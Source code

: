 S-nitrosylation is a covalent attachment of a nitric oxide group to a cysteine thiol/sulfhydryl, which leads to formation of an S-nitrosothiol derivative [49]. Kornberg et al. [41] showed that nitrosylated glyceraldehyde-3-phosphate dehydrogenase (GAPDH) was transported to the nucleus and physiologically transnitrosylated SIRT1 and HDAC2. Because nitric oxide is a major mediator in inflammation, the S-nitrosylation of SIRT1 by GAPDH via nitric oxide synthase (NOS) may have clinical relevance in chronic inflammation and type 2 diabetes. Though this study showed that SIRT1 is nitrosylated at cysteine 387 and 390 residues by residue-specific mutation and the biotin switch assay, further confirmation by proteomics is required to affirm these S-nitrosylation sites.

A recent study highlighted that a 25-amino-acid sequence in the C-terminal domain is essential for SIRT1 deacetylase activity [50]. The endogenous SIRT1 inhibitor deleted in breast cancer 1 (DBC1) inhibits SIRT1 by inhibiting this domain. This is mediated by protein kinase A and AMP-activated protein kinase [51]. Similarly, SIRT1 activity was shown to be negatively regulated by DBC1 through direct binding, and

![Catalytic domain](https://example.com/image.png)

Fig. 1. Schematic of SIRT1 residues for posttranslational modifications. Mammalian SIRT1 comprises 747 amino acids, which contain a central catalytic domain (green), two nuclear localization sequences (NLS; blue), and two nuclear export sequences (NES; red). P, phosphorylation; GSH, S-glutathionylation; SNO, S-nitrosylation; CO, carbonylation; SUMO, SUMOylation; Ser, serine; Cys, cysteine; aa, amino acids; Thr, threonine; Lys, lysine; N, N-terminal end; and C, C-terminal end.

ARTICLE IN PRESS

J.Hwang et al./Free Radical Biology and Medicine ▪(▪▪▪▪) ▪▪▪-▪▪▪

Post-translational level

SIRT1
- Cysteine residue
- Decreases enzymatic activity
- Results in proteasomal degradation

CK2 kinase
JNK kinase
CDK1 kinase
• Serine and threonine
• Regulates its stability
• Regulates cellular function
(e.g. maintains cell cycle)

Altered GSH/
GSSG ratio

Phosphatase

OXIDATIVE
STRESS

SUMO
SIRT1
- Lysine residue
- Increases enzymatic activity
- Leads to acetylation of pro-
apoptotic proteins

____________________

● **Task goal**: Each line above should be duplicated without any alteration.

● **Output**:
Source code

: S-nitrosylation is a covalent attachment of a nitric oxide group to a cysteine thiol/sulfhydryl, which leads to formation of an S-nitrosothiol derivative [49]. Kornberg et al. [41] showed that nitrosylated glyceraldehyde-3-phosphate dehydrogenase (GAPDH) was transported to the nucleus and physiologically transnitrosylated SIRT1 and HDAC2. Because nitric oxide is a major mediator in inflammation, the S-nitrosylation of SIRT1 by GAPDH via nitric oxide synthase (NOS) may have clinical relevance in chronic inflammation and type 2 diabetes. Though this study showed that SIRT1 is nitrosylated at cysteine 387 and 390 residues by residue-specific mutation and the biotin switch assay, further confirmation by proteomics is required to affirm these S-nitrosylation sites.

A recent study highlighted that a 25-amino-acid sequence in the C-terminal domain is essential for SIRT1 deacetylase activity [50]. The endogenous SIRT1 inhibitor deleted in breast cancer 1 (DBC1) inhibits SIRT1 by inhibiting this domain. This is mediated by protein kinase A and AMP-activated protein kinase [51]. Similarly, SIRT1 activity was shown to be negatively regulated by DBC1 through direct binding, and

![Catalytic domain](https://example.com/image.png)

Fig. 1. Schematic of SIRT1 residues for posttranslational modifications. Mammalian SIRT1 comprises 747 amino acids, which contain a central catalytic domain (green), two nuclear localization sequences (NLS; blue), and two nuclear export sequences (NES; red). P, phosphorylation; GSH, S-glutathionylation; SNO, S-nitrosylation; CO, carbonylation; SUMO, SUMOylation; Ser, serine; Cys, cysteine; aa, amino acids; Thr, threonine; Lys, lysine; N, N-terminal end; and C, C-terminal end.

ARTICLE IN PRESS

J.Hwang et al./Free Radical Biology and Medicine ▪(▪▪▪▪) ▪▪▪-▪▪▪

Post-translational level

SIRT1
- Cysteine residue
- Decreases enzymatic activity
- Results in proteasomal degradation

CK2 kinase
JNK kinase
CDK1 kinase
• Serine and threonine
• Regulates its stability
• Regulates cellular function
(e.g. maintains cell cycle)

Altered GSH/
GSSG ratio

Phosphatase

OXIDATIVE
STRESS

SUMO
SIRT1
- Lysine residue
- Increases enzymatic activity
- Leads to acetylation of pro-
apoptotic proteins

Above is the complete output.